The Bench, consisting of Chief Justice Pankaj Mithal and Justice Sanjay Dhar, held that a case cannot be reopened after the expiry of the limitation period merely on the ground that subsequently the view of the court on the said aspect has changed or that subsequently a different opinion has been expressed by the courts in another case.

The Court thus dismissed the appeals filed by the revenue department seeking recovery of the Education Cess and the Secondary & Higher Education Cess refunded to the assessee in accordance with the decision of the Supreme Court, which was operative at the relevant time.

The Government of India issued Notification No. 56/2002-CE dated 14.11.2002 under the Central Excise Act, 1944 in context of the State of Jammu & Kashmir. The said Notification provided for 100% excise duty exemption to new industrial units for a period of 10 years from the date of commencement of production. Under the said Notification, the excise duty paid in cash was made refundable.

Subsequently, with respect to the manufactured/produced goods, the Government of India also provided for levy of Education Cess and Secondary & Higher Education Cess vide the Finance Act, 2004 and the Finance Act, 2007 respectively, on the excise duty.

The Commissioner (Appeals) passed an order denying the refund of Education Cess and Secondary & Higher Education Cess to the assessee M/s Narbada Industries. Against the said order, the assessee filed an appeal before the CESTAT. The CESTAT passed an order setting aside the orders passed by the Commissioner (Appeals) and directed the revenue authorities to refund the Education Cess and Secondary & Higher Education Cess to the assessee in view of the decision of the Supreme Court in the case of SRD Nutrients Pvt Ltd versus Commissioner of Central Excise, Guwahati (2017).

The Commissioner, CGST and Central Excise filed an appeal against the order passed by the CESTAT before the High Court of Jammu & Kashmir and Ladakh.

The High Court observed that after the issuance of the exemption Notification dated 14.11.2002, and after the levy of the Education Cess and Secondary & Higher Education Cess vide the Finance Act of 2004 and 2007 respectively, a dispute had arisen as to whether the Education Cess and the Secondary & Higher Education Cess were also required to be refunded as per the Exemption Notification.

The Court noted that the said issue was resolved by the Supreme Court in the case of SRD Nutrients Pvt Ltd versus Commissioner of Central Excise, Guwahati (2017), wherein the Supreme Court had ruled that the Education Cess and the Secondary & Higher Education Cess levied on the excise duty partook the character of excise duty, and hence they could not be levied.

The Court ruled that in view of the judgment of the Supreme Court in the case of SRD Nutrients Pvt Ltd versus Commissioner of Central Excise, Guwahati (2017), the CESTAT had held that the assessee was entitled to refund of Education Cess and the Secondary & Higher Education Cess. The Court observed that the revenue authorities had failed to challenge the said order passed by the CESTAT and had accepted the decision of CESTAT by proceeding to refund the said Cess to the assessee.

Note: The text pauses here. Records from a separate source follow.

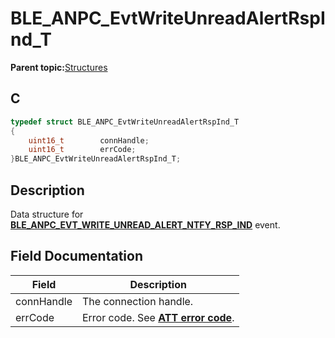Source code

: # BLE\_ANPC\_EvtWriteUnreadAlertRspInd\_T

**Parent topic:**[Structures](GUID-4E49A4DF-FDD3-40FC-801F-BF51C85F516A.md)

## C

```c
typedef struct BLE_ANPC_EvtWriteUnreadAlertRspInd_T
{
    uint16_t        connHandle;
    uint16_t        errCode;
}BLE_ANPC_EvtWriteUnreadAlertRspInd_T;
```

## Description

Data structure for **[BLE\_ANPC\_EVT\_WRITE\_UNREAD\_ALERT\_NTFY\_RSP\_IND](GUID-6B001FFC-2FB3-4121-BBE3-7C382205F26C.md)** event.

## Field Documentation

|Field|Description|
|-----|-----------|
|connHandle|The connection handle.|
|errCode|Error code. See **[ATT error code](GUID-DF065B2A-A0F7-4C47-9C32-E9DAAD615479.md)**.|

The Court added that only after a contrary view was taken by the Supreme Court in the case of Unicorn Industries versus Union of India (2019), that the revenue department decided to file an appeal against the order of the CESTAT.

The revenue department contended before the High Court that the occasion to file appeals against the order of the CESTAT arose only after the decision of the Supreme Court in the case of Unicorn Industries versus Union of India (2019) and that the appeals were filed by the revenue department within the prescribed limitation period from the date of the said decision.

The revenue department averred that the orders passed by the CESTAT were based upon the judgment of the Supreme Court in the case of SRD Nutrients Pvt Ltd versus Commissioner of Central Excise, Guwahati (2017), which has been reversed by the Supreme Court in the case of Unicorn Industries versus Union of India (2019). Thus, the revenue department submitted that the appeals were filed by it to rectify the mistake of the Court. Therefore, the revenue department contended that it was entitled to get the delay condoned as the limitation period would begin from the date on which the said mistake had come to its notice, in view of Section 17 of the Indian Limitation Act, 1963.

The Court ruled that the Central Excise Act is a special and a self-contained code which provides for the limitation period for filing an appeal. The Court held that Section 17 of the Limitation Act would not be applicable since its application is restricted to cases where the limitation is prescribed under the Limitation Act itself.

The Court observed that Section 35G of the Central Excise Act, 1944 provides for a limitation of 180 days from the date on which an order is received by the party for the purposes of filing an appeal. Also, the Court noted that the High Court may admit an appeal even after the expiry of the said period on being satisfied that there was a sufficient cause for not filling the appeal within the prescribed time.

The Court ruled that the revenue department had failed to file the appeal within the limitation period as prescribed under Section 35G of the Central Excise Act, 1944. The Court refuted the contentions of the revenue department that the limitation period for filing an appeal must be calculated from the date of the subsequent decision of the Supreme Court in the case of Unicorn Industries versus Union of India (2019). The Court held that the Central Excise Act does not provide for commencement of the limitation period from any other date except from the date of service or receipt of the copy of an order, for the purpose of filing an appeal.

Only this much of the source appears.